Shark Spotters started using the BulkSMS messaging platform in 2009 after realizing they needed a communication system to aid them in escalating emergency protocols quickly and efficiently in response to a shark threat or shark attack. Sarah Waries, project manager at Shark Spotters, says that “with BulkSMS we can ensure the message gets directly to the people we need it to, notifying them on their phones instantly rather than relying on them to check social media or email accounts.”

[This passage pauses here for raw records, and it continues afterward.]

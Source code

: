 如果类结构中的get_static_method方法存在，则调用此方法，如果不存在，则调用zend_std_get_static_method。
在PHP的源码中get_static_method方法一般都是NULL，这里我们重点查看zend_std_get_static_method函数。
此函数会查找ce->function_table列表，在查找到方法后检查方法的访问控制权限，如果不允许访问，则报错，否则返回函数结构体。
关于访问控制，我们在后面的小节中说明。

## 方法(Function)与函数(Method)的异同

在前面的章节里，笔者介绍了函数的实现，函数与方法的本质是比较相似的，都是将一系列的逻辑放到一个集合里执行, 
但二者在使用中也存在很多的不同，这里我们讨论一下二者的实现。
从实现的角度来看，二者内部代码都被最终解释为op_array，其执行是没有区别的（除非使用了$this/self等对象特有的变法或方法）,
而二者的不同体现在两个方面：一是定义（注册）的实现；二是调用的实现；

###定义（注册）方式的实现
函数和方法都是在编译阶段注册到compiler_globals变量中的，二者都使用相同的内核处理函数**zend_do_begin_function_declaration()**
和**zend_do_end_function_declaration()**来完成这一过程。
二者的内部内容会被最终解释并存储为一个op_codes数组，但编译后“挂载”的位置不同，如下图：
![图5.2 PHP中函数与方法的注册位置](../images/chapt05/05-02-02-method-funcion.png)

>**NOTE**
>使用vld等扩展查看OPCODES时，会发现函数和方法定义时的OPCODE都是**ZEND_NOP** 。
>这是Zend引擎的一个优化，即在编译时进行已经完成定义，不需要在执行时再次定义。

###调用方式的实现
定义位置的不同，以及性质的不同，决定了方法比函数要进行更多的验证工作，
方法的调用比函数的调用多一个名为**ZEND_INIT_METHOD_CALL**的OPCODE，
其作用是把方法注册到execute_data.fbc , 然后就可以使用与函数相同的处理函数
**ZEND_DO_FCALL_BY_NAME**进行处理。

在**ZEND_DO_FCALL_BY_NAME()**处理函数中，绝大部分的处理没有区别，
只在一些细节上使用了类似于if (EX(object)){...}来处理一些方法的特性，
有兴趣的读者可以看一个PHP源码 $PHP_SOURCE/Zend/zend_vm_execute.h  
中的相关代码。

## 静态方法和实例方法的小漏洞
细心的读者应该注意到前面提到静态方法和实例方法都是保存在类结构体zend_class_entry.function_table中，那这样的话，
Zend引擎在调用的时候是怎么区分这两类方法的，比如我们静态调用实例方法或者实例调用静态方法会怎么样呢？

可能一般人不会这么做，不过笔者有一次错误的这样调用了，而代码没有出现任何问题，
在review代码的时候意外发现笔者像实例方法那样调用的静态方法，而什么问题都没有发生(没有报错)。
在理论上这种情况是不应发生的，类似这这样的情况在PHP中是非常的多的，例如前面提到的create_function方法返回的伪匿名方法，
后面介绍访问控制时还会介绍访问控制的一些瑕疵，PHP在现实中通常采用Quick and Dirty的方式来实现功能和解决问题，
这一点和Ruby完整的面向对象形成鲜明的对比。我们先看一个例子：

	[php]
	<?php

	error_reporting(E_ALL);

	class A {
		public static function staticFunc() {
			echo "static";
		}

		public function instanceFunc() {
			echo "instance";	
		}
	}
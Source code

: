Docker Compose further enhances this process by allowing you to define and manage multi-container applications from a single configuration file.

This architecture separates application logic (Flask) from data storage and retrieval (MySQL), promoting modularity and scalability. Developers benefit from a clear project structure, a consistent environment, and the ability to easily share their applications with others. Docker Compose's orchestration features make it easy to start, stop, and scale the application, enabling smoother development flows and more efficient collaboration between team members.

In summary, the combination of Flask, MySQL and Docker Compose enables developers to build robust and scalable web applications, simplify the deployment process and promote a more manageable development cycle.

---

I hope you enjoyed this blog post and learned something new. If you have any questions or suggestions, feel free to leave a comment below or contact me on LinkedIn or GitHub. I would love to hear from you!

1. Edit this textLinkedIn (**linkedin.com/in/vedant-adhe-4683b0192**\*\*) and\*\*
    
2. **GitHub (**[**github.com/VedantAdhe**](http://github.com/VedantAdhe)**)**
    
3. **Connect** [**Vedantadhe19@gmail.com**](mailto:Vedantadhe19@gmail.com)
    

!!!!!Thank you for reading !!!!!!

The Shark Spotters programme uses a three-fold notification protocol to send out SMS alerts to relevant officials and stakeholders. Once a shark has been spotted, the shark spotter will notify the team on the beach of the sighting via radio. The siren will sound and the relevant flag will be lifted to warn the bathers of the possible threat of a shark encounter. A notification is then sent out via SMS to 41 individuals including city officials and the Shark Spotter management team. In the event of a shark attack, an SMS is also used to notify the relevant emergency services to ensure an efficient rescue operation on the beach. Twitter and Facebook notifications are also posted to inform the public of any shark activity at local beaches and to advise on what precautions have been taken. This may be that the beach has been closed or reopened.

The BulkSMS service allows the Shark Spotters to reliably deliver real-time beach safety information directly to the phones of the people who are trained and ready to respond should the need arise. “We consider SMS to be the most reliable way of communicating with our emergency network when the need arises,” says Waries.

In a move to encourage the community to support their efforts, the Shark Spotters team also uses SMS to raise funds for the programme. They promote a shortcode for the SMS donation line so that anyone can donate R10 to the organisation by SMSing the word SHARK to 38021. This service has generated over R16,000 for the Shark Spotters over the last two years.

“The efforts by the Shark Spotters Programme to pro-actively monitor shark activity in the interest of beach safety is certainly an organisation worth supporting. BulkSMS is proud to be the mobile messaging enabler for this public service cause,” says Dr Piet Streicher, managing director of BulkSMS.com.